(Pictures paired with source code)
----------------

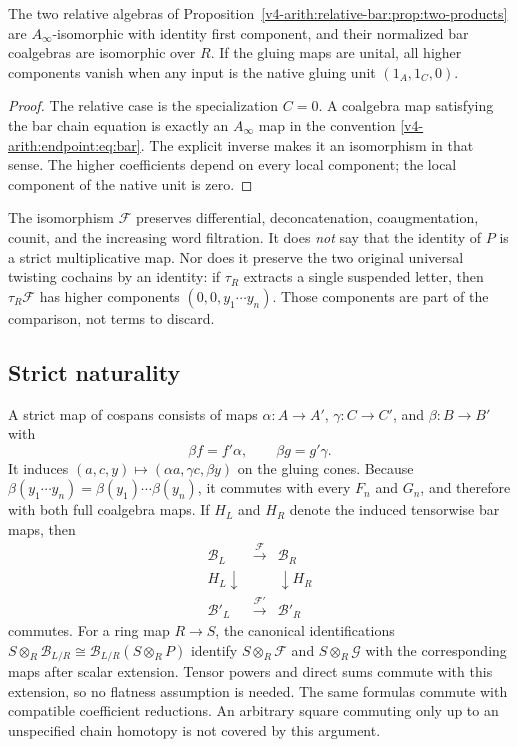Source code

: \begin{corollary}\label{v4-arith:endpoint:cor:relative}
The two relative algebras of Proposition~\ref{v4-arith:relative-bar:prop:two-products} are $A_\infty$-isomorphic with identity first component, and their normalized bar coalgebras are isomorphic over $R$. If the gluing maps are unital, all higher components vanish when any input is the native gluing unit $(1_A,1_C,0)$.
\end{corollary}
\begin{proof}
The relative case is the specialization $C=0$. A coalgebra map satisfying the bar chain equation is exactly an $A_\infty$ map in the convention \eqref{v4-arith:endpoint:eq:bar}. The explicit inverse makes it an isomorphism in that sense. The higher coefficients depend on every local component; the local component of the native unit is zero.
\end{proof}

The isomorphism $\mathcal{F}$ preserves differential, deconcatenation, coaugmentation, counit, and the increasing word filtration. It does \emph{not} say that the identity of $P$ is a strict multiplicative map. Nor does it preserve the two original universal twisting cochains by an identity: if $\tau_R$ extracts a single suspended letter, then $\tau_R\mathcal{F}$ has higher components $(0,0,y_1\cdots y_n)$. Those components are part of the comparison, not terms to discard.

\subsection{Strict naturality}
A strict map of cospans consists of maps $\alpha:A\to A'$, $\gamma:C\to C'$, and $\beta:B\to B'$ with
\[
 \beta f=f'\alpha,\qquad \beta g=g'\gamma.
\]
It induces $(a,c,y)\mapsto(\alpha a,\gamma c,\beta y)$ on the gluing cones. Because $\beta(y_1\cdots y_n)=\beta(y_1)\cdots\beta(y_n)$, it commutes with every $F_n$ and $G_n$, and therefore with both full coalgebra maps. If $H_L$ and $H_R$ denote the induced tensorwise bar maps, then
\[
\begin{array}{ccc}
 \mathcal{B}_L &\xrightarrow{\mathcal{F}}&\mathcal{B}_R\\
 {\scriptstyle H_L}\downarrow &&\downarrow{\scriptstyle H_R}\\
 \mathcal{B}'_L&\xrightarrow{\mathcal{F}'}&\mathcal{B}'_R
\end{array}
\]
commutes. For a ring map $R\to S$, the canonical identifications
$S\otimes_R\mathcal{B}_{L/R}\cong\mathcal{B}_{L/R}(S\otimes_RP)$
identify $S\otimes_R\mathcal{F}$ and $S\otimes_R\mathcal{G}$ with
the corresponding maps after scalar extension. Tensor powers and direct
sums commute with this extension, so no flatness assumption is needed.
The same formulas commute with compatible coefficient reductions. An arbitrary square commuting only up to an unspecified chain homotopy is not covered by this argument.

----------------

## WHAT TO PRODUCE
Out of the records, collect only those lines that contain the string "maps".

## COMPLETED TASK
The two relative algebras of Proposition~\ref{v4-arith:relative-bar:prop:two-products} are $A_\infty$-isomorphic with identity first component, and their normalized bar coalgebras are isomorphic over $R$. If the gluing maps are unital, all higher components vanish when any input is the native gluing unit $(1_A,1_C,0)$.
A strict map of cospans consists of maps $\alpha:A\to A'$, $\gamma:C\to C'$, and $\beta:B\to B'$ with
It induces $(a,c,y)\mapsto(\alpha a,\gamma c,\beta y)$ on the gluing cones. Because $\beta(y_1\cdots y_n)=\beta(y_1)\cdots\beta(y_n)$, it commutes with every $F_n$ and $G_n$, and therefore with both full coalgebra maps. If $H_L$ and $H_R$ denote the induced tensorwise bar maps, then
the corresponding maps after scalar extension. Tensor powers and direct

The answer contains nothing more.